A decade or more ago this probably could have been considered a trip down memory lane for those 50 or older. But swing band music has staged enough of a recovery lately that Friday's modest-sized audience seemed to include a good cross section of all age groups.

The concert opened bathed in the sounds of Glenn Miller arrangements. "In the Mood" was complete with the authentic 1940 Tex Beneke tenor and Johnny Best trumpet solos, and there was a smooth-as-silk recreation of the Miller theme song "Moonlight Serenade."

Later, a rather unbuttoned version of Miller's "String of Pearls" featured the original trumpet solo beautifully articulated by the Buffalo Philharmonic Orchestra's Gerry Soffer.

Lynn Roberts, in a stylish white pant suit with a few demure spangles on the jacket, repeatedly demonstrated that she really knows how to put a song across. Her smoothly projected voice is finely centered, attacks and intonation are spot on, and she sustains a long lyric line as well as anyone, with an unerring sense of style.

She was heard to best advantage in songs with a restricted dynamic range such as "Over the Rainbow," "I Can't Give You Anything But Love" and "Don't Get Around Much Anymore," where she displayed a fine sense of the song's softly kicking rhythm.

Roberts sang just as well in "Night and Day," "You Made Me Love You," "Yes Indeed" and a couple of others, but McDaniel seemed to have trouble holding the orchestra's dynamics in check. Consequently the vocalist, and a number of the instrumental soloists, often could barely be heard.

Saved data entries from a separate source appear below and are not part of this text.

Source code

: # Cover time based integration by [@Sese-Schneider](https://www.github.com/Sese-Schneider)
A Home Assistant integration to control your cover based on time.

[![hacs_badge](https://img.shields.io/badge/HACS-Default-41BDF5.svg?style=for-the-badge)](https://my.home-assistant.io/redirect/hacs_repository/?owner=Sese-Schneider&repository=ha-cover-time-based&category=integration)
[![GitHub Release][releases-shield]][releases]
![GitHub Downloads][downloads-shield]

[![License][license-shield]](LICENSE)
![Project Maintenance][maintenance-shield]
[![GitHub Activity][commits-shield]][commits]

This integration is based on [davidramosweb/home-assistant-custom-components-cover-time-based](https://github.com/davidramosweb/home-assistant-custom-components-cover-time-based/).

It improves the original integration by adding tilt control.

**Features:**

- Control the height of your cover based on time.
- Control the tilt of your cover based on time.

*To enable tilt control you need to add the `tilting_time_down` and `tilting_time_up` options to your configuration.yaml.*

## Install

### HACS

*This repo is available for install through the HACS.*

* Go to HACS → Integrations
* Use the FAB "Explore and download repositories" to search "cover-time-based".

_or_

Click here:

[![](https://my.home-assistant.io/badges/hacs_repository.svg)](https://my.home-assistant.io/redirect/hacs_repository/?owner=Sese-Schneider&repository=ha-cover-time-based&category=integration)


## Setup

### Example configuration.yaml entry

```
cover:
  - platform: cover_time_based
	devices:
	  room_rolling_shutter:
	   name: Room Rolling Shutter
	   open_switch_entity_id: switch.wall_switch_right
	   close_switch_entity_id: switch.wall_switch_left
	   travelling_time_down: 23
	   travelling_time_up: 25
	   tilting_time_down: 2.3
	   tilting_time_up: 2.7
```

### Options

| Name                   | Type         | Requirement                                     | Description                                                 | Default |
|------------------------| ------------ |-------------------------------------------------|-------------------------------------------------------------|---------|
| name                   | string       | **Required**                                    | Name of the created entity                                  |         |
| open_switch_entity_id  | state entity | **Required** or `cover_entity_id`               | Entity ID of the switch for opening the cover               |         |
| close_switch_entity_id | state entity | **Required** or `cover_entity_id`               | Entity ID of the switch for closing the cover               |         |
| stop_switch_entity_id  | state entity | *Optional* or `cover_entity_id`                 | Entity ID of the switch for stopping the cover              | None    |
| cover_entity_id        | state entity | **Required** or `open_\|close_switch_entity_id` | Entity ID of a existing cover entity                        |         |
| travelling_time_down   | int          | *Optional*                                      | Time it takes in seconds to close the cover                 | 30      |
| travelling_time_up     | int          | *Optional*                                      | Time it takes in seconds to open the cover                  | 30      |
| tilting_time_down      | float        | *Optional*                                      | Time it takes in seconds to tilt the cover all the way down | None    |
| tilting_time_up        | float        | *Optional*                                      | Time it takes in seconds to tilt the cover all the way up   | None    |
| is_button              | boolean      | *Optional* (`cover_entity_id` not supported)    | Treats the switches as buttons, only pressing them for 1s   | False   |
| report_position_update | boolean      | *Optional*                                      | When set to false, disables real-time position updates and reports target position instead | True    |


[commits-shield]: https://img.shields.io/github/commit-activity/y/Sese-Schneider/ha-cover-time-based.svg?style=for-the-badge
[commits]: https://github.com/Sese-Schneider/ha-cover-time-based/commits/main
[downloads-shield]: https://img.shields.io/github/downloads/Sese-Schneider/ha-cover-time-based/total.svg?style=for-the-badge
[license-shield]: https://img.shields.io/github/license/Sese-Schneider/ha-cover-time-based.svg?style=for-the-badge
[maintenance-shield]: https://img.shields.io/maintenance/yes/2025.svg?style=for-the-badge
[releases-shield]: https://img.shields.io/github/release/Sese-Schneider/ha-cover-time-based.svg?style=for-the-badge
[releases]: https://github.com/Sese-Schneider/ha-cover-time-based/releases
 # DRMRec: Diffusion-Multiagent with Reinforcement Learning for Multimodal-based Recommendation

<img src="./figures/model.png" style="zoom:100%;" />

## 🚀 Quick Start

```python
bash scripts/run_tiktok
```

McDaniel led the orchestra in a quietly coruscating Morton Gould arrangement of "Stardust" that was introspective and tasteful, with some decorative fluttering flutes.

An extended Ellington medley held enough of the Duke's favorites to please anyone, but in "Tenderly," a tribute to Harry James, an imported trumpeter was rather sloppy in James' horn lines.

The concert closed with McDaniel's drummer Brian Miller having a field day emulating Gene Krupa in the famous Benny Goodman version of Louis Prima's "Sing, Sing, Sing."

That would have been enough, but Roberts returned, with McDaniel leaving the podium and sitting down at the piano.

"We have rehearsed this, haven't we?" she said to McDaniel in a stage "aside," just before they launched into "I'll Be Seeing You" as a very tastefully done cameo encore.

Buffalo Philharmonic Pops guest conducted by John McDaniel
"In the Swing of Things," music of the big-band swing era, featuring vocalist Lynn Roberts.
Friday evening in Kleinhans Music Hall, with post-concert party for all in Mary Seaton Room; repeat performance today at 8 p.m.